Chan Pin et al.20 alegan que las escalas realizadas a través de registros multicéntricos tienen más eficacia que las que se relacionan con ensayos clínicos y estudios unicéntricos. En este punto, autores como Santos et al.21 aportan que la escala GRACE es un ejemplo de elevada capacidad predictiva, pues, luego de obtenerse el registro multicéntrico, ha sido validada en varios países. Sin embargo, según estudios realizados en Cuba, esta escala no evidencia resultados similares.22 No obstante, estos estudios no se han realizado en una muestra lo suficientemente grande como para realizar conclusiones acerca de su validez o no en la población cubana.
Existen varias formas de realizar la ponderación de variables en la escala predicción. Autores como Hierrezuelo et al.23 escogen el valor de la exponencial beta por su coincidencia con el odds ratio. Valdés-Ramos y Álvarez-Aleaga24 expresan que los coeficientes de regresión “son el peso escogido” para cada ítem; sin embargo, su número decimal y pequeño obliga a amplificarlo. Esto difiere de lo realizado en el presente estudio, donde se utilizó el valor de beta del modelo de predicción, redondeando al número entero inferior.
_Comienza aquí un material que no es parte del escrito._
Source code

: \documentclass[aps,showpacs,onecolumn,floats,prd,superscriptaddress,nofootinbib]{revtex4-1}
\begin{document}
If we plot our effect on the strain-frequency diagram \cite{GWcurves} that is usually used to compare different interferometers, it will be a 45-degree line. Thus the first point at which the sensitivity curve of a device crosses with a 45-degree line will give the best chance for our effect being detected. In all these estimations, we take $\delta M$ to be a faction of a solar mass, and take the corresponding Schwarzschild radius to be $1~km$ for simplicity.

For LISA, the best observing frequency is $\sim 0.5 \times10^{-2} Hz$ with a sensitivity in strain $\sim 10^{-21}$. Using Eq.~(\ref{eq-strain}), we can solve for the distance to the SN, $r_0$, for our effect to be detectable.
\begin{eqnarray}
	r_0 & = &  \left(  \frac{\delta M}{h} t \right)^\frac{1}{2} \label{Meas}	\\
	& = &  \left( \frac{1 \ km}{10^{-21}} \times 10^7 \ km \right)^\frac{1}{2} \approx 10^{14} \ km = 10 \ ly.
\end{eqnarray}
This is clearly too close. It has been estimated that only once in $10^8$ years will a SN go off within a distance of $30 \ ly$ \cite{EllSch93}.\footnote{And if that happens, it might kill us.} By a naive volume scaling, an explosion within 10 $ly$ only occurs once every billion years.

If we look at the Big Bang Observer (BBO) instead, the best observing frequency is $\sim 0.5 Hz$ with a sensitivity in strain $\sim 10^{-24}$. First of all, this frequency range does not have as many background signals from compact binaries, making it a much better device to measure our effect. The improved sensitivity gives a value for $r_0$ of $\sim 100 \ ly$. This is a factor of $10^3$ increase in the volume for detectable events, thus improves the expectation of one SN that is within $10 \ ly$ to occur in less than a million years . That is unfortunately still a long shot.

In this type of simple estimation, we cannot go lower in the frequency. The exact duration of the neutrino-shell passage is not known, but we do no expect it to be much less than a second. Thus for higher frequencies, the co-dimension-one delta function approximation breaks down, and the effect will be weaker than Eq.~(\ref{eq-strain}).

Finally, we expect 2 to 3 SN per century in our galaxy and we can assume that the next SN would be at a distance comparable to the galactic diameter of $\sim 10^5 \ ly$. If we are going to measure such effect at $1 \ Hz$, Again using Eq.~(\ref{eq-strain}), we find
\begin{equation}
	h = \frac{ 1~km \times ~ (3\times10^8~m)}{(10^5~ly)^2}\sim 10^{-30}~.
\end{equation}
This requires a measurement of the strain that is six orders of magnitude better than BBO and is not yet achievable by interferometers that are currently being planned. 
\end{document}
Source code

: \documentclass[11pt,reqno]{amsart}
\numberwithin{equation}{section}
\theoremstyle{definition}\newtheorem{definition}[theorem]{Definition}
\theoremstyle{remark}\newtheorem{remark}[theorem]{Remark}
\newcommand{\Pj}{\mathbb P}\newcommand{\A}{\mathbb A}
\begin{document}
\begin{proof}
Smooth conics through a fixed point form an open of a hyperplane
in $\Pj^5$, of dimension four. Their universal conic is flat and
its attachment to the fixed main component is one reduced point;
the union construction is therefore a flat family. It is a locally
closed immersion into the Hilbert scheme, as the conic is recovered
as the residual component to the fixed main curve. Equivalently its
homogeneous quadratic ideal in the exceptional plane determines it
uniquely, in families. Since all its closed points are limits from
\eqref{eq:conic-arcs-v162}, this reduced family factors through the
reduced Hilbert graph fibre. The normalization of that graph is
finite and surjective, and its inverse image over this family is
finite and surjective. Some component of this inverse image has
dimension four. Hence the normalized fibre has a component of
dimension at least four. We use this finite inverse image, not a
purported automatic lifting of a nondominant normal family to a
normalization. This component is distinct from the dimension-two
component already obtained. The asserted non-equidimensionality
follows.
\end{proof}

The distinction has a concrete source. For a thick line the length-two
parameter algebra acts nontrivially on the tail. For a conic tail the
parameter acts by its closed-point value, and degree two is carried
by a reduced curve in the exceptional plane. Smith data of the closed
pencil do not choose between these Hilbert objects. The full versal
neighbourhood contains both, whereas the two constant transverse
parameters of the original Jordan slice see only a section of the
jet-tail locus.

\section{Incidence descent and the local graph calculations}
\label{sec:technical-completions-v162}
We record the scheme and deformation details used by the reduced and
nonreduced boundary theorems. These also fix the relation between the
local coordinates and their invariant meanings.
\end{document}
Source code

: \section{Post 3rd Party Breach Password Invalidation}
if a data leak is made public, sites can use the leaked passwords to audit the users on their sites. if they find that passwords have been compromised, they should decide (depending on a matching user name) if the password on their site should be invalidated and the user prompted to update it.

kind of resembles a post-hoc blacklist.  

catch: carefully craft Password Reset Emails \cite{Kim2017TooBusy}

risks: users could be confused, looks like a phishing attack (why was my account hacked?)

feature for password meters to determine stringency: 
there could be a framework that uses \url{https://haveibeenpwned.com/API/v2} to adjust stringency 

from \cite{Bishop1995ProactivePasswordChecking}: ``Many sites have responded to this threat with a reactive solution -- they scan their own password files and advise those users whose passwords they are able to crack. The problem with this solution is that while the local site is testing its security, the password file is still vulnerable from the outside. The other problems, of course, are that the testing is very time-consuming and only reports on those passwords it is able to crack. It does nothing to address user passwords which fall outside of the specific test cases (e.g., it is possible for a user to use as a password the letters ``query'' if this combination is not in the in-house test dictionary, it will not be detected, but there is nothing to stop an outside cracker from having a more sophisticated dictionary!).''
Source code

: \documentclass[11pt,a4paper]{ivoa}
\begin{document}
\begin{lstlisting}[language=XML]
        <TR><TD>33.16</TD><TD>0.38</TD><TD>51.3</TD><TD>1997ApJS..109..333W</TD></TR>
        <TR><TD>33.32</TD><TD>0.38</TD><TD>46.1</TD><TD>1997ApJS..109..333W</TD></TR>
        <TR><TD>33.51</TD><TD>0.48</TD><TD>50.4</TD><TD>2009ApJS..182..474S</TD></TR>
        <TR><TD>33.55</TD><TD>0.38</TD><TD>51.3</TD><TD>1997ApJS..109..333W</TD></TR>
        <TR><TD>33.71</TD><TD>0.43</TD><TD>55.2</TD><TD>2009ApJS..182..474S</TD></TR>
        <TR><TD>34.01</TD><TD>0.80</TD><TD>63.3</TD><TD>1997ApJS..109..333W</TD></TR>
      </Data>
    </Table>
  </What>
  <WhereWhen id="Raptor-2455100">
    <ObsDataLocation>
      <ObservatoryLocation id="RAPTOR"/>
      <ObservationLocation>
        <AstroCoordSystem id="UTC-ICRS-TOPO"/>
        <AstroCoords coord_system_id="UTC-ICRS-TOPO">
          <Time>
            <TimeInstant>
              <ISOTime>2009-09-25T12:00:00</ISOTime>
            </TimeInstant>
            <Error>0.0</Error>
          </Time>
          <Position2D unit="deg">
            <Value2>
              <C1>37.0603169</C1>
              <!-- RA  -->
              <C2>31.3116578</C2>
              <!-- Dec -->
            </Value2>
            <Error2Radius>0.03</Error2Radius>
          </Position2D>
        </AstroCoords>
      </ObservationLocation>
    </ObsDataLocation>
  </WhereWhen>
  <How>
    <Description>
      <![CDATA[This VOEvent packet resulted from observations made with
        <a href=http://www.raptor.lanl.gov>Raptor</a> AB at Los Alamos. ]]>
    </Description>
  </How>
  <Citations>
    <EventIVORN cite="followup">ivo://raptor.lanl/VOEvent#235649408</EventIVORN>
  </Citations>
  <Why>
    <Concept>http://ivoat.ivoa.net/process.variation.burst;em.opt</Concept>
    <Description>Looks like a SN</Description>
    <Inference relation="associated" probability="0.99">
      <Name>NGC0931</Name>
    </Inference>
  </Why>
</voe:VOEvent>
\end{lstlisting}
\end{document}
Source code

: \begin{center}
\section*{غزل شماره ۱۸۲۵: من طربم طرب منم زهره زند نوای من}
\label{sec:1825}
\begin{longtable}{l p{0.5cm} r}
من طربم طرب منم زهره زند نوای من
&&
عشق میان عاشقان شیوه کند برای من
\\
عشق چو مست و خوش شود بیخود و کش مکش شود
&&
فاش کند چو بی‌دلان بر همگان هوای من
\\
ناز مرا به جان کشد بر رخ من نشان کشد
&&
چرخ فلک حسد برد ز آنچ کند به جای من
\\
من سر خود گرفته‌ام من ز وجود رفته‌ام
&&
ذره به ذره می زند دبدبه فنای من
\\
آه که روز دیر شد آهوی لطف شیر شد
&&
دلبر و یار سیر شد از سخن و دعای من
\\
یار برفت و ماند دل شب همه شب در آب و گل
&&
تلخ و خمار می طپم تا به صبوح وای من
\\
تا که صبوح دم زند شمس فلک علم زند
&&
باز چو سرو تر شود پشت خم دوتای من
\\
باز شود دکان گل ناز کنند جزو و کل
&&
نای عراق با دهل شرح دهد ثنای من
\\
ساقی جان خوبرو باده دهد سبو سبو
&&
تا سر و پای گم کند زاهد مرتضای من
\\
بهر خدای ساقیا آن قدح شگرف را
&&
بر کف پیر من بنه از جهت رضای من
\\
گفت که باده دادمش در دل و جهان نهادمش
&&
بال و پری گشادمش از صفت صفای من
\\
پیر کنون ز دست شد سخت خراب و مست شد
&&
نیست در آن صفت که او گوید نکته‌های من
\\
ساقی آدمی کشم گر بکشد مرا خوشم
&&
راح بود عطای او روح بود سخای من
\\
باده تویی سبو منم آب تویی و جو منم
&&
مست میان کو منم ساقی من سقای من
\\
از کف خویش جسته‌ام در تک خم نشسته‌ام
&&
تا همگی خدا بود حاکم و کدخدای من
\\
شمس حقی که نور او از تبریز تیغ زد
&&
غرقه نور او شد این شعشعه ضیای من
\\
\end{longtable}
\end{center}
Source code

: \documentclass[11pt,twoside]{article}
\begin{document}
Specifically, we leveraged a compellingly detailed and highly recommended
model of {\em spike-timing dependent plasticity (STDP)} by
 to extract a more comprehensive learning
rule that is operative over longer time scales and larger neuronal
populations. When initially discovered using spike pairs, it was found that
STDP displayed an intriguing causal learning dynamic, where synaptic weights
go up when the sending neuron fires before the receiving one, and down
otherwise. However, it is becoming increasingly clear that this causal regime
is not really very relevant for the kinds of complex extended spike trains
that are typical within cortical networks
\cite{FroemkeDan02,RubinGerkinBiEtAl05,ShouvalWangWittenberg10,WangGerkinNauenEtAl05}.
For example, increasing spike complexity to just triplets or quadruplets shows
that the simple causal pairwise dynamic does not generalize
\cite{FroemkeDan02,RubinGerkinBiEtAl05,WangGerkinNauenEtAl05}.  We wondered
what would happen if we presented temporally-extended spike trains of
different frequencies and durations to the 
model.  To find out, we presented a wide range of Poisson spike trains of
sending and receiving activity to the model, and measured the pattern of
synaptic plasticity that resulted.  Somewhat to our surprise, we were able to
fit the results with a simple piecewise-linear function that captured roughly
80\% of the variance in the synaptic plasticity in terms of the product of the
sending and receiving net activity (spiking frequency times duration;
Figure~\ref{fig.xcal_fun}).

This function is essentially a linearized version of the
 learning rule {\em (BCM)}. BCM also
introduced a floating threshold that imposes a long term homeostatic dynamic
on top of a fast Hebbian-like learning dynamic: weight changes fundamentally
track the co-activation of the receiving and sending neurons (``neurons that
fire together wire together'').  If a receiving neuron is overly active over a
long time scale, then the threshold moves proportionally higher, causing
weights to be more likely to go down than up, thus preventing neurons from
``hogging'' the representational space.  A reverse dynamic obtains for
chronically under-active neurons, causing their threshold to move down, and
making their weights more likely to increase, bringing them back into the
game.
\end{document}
En cuanto a la capacidad de discriminación y calibración, el valor de área de la curva de PREDICOM alcanzó una excelente capacidad discriminativa. Escalas creadas para similares propósitos, como las propuestas por Hierrezuelo et al.,23 presentan área bajo la curva (AUC) similares. Otras, como el ProACS risk score25 mostró valores algo más inferiores (AUC 0,796). Por su parte, Santos et al.21 aportan que GRACE y TIMI Risk Score tuvieron baja especificidad, y las escalas ICR (Instituto Cardiovascular de Rosario), InTIME (Intravenous nPA for Treatment of Infarcting Myocardium Early) y GRACE presentaron baja capacidad predictiva en su población de estudio. Esto pudiera deberse a la población de estudio donde se realizó la validación interna y externa de los estudios antes citados.21,23,25
La validez de contenido fue explorada mediante la consulta de expertos, donde la bibliografía consultada26 refleja que valores ≥ 0,70 por alfa de Cronbach dan una confiabilidad adecuada. En ese mismo punto, Herrera Masó et al.17 refieren que la confiabilidad es el grado de consistencia en que un instrumento es válido en una muestra de población e infiere el grado que una medida está libre de errores. Peña y López27 mostraron un consenso de expertos adecuado con un coeficiente W de Kendall de 0,650 (p < 0,0001), lo cual es relativamente adecuado entre los expertos y una baja variabilidad en cada uno de los predictores.
Finalmente, el estudio tiene como principales limitaciones no contar con tecnología ecocardiográfica avanzada, que pudiera evaluarse en próximas investigaciones.
Se construyó la escala para pronosticar el riesgo de complicaciones cardiacas en el infarto agudo miocardio, constituida por diez predictores. Con esta herramienta se logra estratificar el riesgo en no alto y alto. Mostró buen rendimiento y se realizó su validación interna, de constructo, de contenido y de criterio, con buenos resultados.